Aggregate effect of the intended nationally determined contributions: an update

Institución editora: 
Convencion Marco de Naciones Unidas sobre el Cambio Climático - CMNUCC
Año de publicación: 
2016
Idioma: 
Inglés
Paginación: 
75
Resumen: 

Este informe de síntesis sobre el efecto agregado de las 161 Contribuciones Previstas Nacionalmente Determinadas  ( INDCs ) comunicados por 189 países al  4 de abril el año 2016 ofrece una  estimación de los niveles de emisión de gases de efecto invernadero a los años 2025 y 2030, como resultado de la aplicación de esas INDCs .

Estos niveles se comparan con los niveles de emisión en 1990 , 2000 y 2010 , así como con las trayectorias de emisiones consistentes con las acciones  comunicadas por las Partes para el período pre -2020  y  la meta de mantener el aumento de la temperatura por debajo de 2 ºC y 1,5 ºC por encima de los niveles pre - industriales .

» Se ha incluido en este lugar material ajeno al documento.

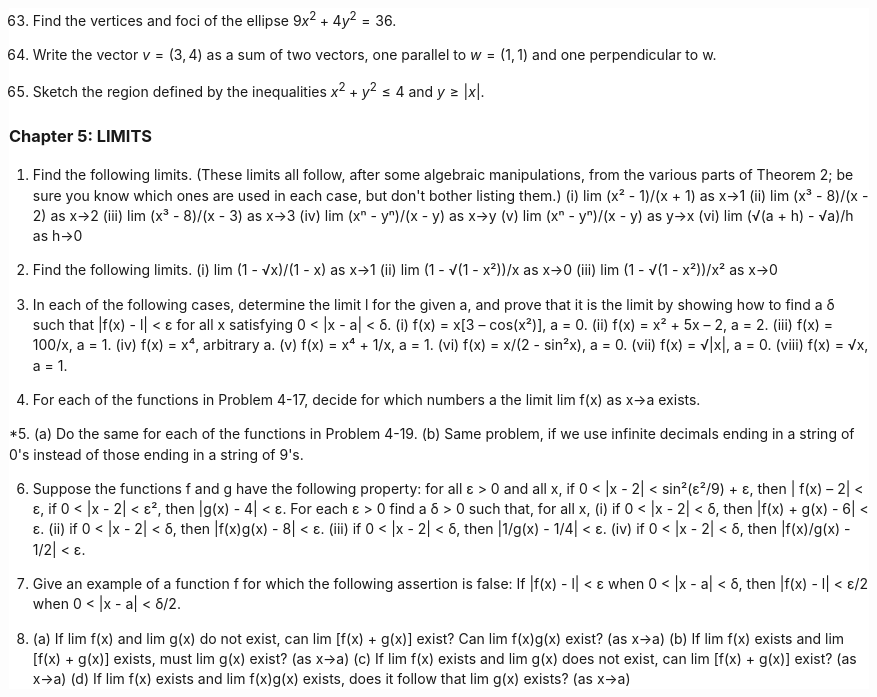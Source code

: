 63. Find the vertices and foci of the ellipse $9x^2 + 4y^2 = 36$.

64. Write the vector $v = (3, 4)$ as a sum of two vectors, one parallel to $w = (1, 1)$ and one perpendicular to w.

65. Sketch the region defined by the inequalities $x^2 + y^2 \le 4$ and $y \ge |x|$.

### Chapter 5: LIMITS

1.  Find the following limits. (These limits all follow, after some algebraic manipulations, from the various parts of Theorem 2; be sure you know which ones are used in each case, but don't bother listing them.)
    (i)  lim (x² - 1)/(x + 1) as x→1
    (ii) lim (x³ - 8)/(x - 2) as x→2
    (iii) lim (x³ - 8)/(x - 3) as x→3
    (iv) lim (xⁿ - yⁿ)/(x - y) as x→y
    (v)  lim (xⁿ - yⁿ)/(x - y) as y→x
    (vi) lim (√(a + h) - √a)/h as h→0

2.  Find the following limits.
    (i)  lim (1 - √x)/(1 - x) as x→1
    (ii) lim (1 - √(1 - x²))/x as x→0
    (iii) lim (1 - √(1 - x²))/x² as x→0

3.  In each of the following cases, determine the limit l for the given a, and prove that it is the limit by showing how to find a δ such that |f(x) - l| < ε for all x satisfying 0 < |x - a| < δ.
    (i) f(x) = x[3 – cos(x²)], a = 0.
    (ii) f(x) = x² + 5x – 2, a = 2.
    (iii) f(x) = 100/x, a = 1.
    (iv) f(x) = x⁴, arbitrary a.
    (v) f(x) = x⁴ + 1/x, a = 1.
    (vi) f(x) = x/(2 - sin²x), a = 0.
    (vii) f(x) = √|x|, a = 0.
    (viii) f(x) = √x, a = 1.

4.  For each of the functions in Problem 4-17, decide for which numbers a the limit lim f(x) as x→a exists.

*5. (a) Do the same for each of the functions in Problem 4-19.
    (b) Same problem, if we use infinite decimals ending in a string of 0's instead of those ending in a string of 9's.

6.  Suppose the functions f and g have the following property: for all ε > 0 and all x,
    if 0 < |x - 2| < sin²(ε²/9) + ε, then | f(x) – 2| < ε,
    if 0 < |x - 2| < ε², then |g(x) - 4| < ε.
    For each ε > 0 find a δ > 0 such that, for all x,
    (i) if 0 < |x - 2| < δ, then |f(x) + g(x) - 6| < ε.
    (ii) if 0 < |x - 2| < δ, then |f(x)g(x) - 8| < ε.
    (iii) if 0 < |x - 2| < δ, then |1/g(x) - 1/4| < ε.
    (iv) if 0 < |x - 2| < δ, then |f(x)/g(x) - 1/2| < ε.

7.  Give an example of a function f for which the following assertion is false: If |f(x) - l| < ε when 0 < |x - a| < δ, then |f(x) - l| < ε/2 when 0 < |x - a| < δ/2.

8.  (a) If lim f(x) and lim g(x) do not exist, can lim [f(x) + g(x)] exist? Can lim f(x)g(x) exist? (as x→a)
    (b) If lim f(x) exists and lim [f(x) + g(x)] exists, must lim g(x) exist? (as x→a)
    (c) If lim f(x) exists and lim g(x) does not exist, can lim [f(x) + g(x)] exist? (as x→a)
    (d) If lim f(x) exists and lim f(x)g(x) exists, does it follow that lim g(x) exists? (as x→a)
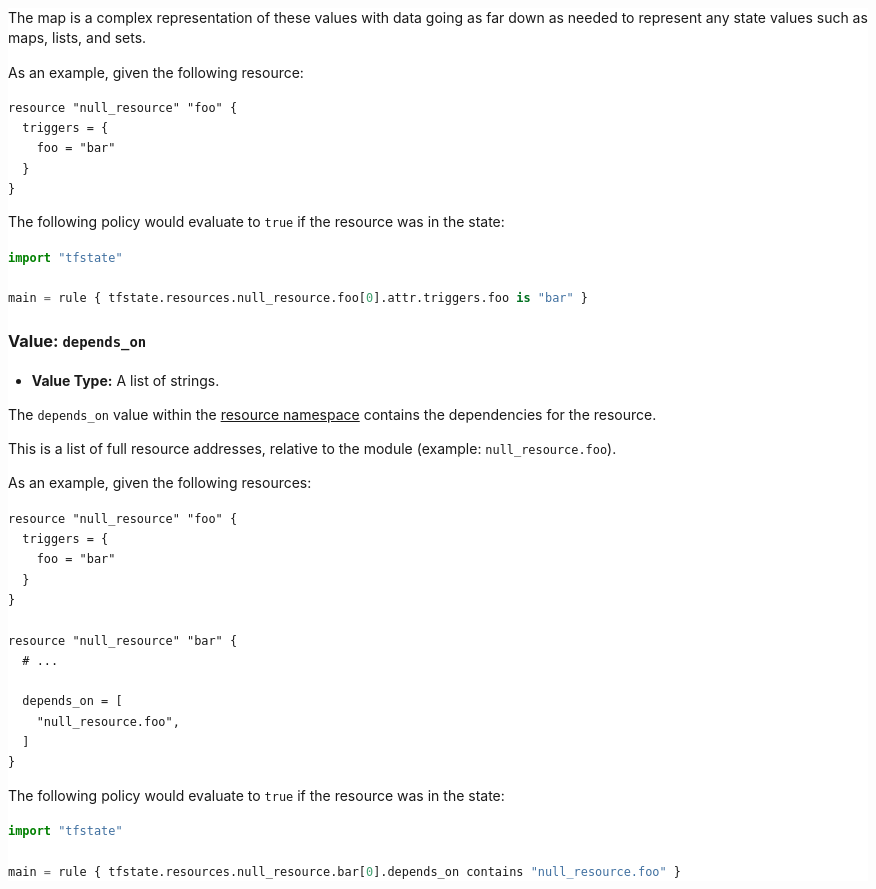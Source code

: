 The map is a complex representation of these values with data going as far down
as needed to represent any state values such as maps, lists, and sets.

As an example, given the following resource:

```hcl
resource "null_resource" "foo" {
  triggers = {
    foo = "bar"
  }
}
```

The following policy would evaluate to `true` if the resource was in the state:

```python
import "tfstate"

main = rule { tfstate.resources.null_resource.foo[0].attr.triggers.foo is "bar" }
```

### Value: `depends_on`

* **Value Type:** A list of strings.

The `depends_on` value within the [resource
namespace](#namespace-resources-data-sources) contains the dependencies for the
resource.

This is a list of full resource addresses, relative to the module (example:
`null_resource.foo`).

As an example, given the following resources:

```hcl
resource "null_resource" "foo" {
  triggers = {
    foo = "bar"
  }
}

resource "null_resource" "bar" {
  # ...

  depends_on = [
    "null_resource.foo",
  ]
}
```

The following policy would evaluate to `true` if the resource was in the state:

```python
import "tfstate"

main = rule { tfstate.resources.null_resource.bar[0].depends_on contains "null_resource.foo" }
```


[ref-tf-state]: /docs/state/index.html
[import-tfconfig]: ./tfconfig.html
[import-tfplan]: ./tfplan.html
[ref-null]: https://docs.hashicorp.com/sentinel/language/spec#null
[iterate-over-modules]: ./index.html#iterate-over-modules-and-find-resources
[import-tfplan-terraform-version]: ./tfplan.html#value-terraform-version
[ref-tf-null-data-source]: /docs/providers/null/data_source.html
[ref-tf-sensitive-outputs]: /docs/configuration/outputs.html#sensitive-outputs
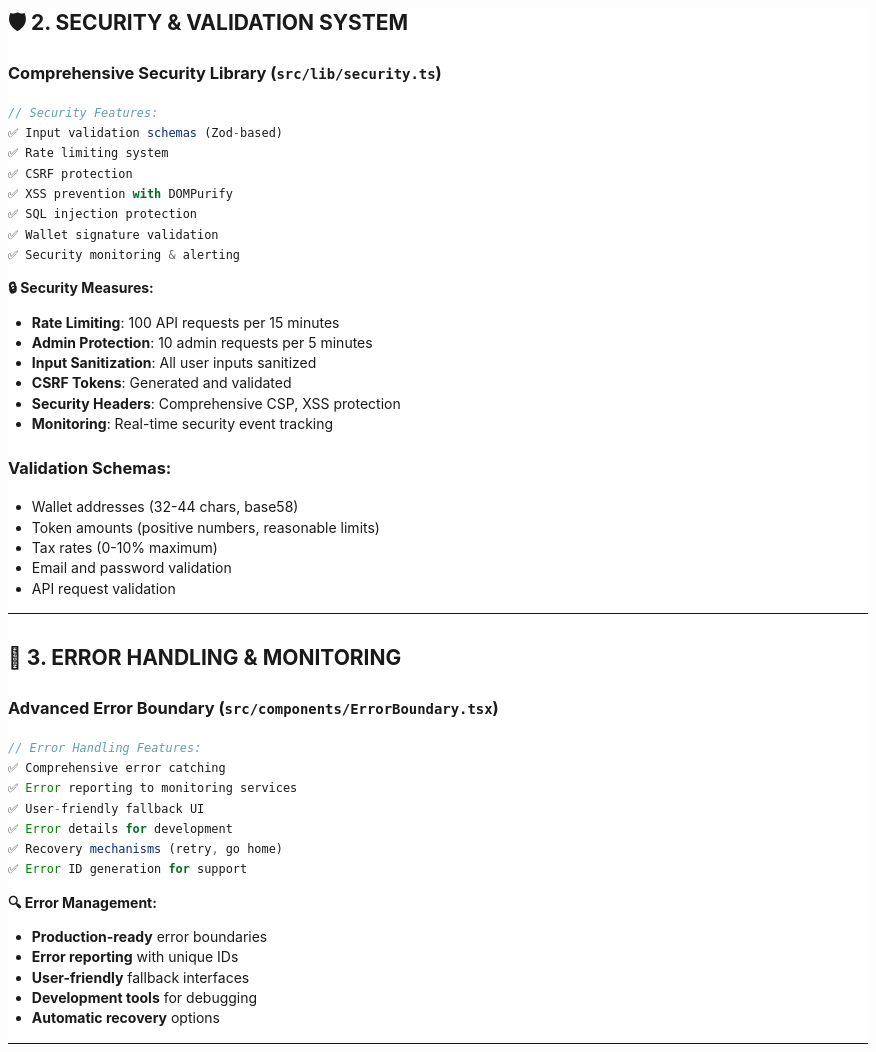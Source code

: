 ## 🛡️ **2. SECURITY & VALIDATION SYSTEM**

### **Comprehensive Security Library (`src/lib/security.ts`)**
```typescript
// Security Features:
✅ Input validation schemas (Zod-based)
✅ Rate limiting system
✅ CSRF protection
✅ XSS prevention with DOMPurify
✅ SQL injection protection
✅ Wallet signature validation
✅ Security monitoring & alerting
```

**🔒 Security Measures:**
- **Rate Limiting**: 100 API requests per 15 minutes
- **Admin Protection**: 10 admin requests per 5 minutes  
- **Input Sanitization**: All user inputs sanitized
- **CSRF Tokens**: Generated and validated
- **Security Headers**: Comprehensive CSP, XSS protection
- **Monitoring**: Real-time security event tracking

### **Validation Schemas:**
- Wallet addresses (32-44 chars, base58)
- Token amounts (positive numbers, reasonable limits)
- Tax rates (0-10% maximum)
- Email and password validation
- API request validation

---

## 🚨 **3. ERROR HANDLING & MONITORING**

### **Advanced Error Boundary (`src/components/ErrorBoundary.tsx`)**
```typescript
// Error Handling Features:
✅ Comprehensive error catching
✅ Error reporting to monitoring services
✅ User-friendly fallback UI
✅ Error details for development
✅ Recovery mechanisms (retry, go home)
✅ Error ID generation for support
```

**🔍 Error Management:**
- **Production-ready** error boundaries
- **Error reporting** with unique IDs
- **User-friendly** fallback interfaces
- **Development tools** for debugging
- **Automatic recovery** options

---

Este documento identifica y analiza las tendencias que indican las oportunidades de mejorar las acciones para enfrentar el  cambio climático a largo plazo . Además, se sintetiza la información relativa a
adaptación, que se incluyó en los INDCs comunicadas por 137 Partes

 

Si se implementan las INDCs comunicadas hasta el 4 de abril del 2016, se estima que el nivel de emisiones globales hacia el 2025 alcanzará en promedio 55 gigatoneladas (Gt) de dióxido de carbono equivalente (CO2 eq), mientras que al 2030 este llegará a 56,2 Gt CO2 eq.

En términos acumulativos (recordemos que los gases de efecto invernadero se acumulan en la atmósfera), se proyecta que las emisiones acumuladas después del 2011 alcancen valores promedio de 533,1 Gt CO2 al 2025, y 738,8 Gt CO2 al 2030.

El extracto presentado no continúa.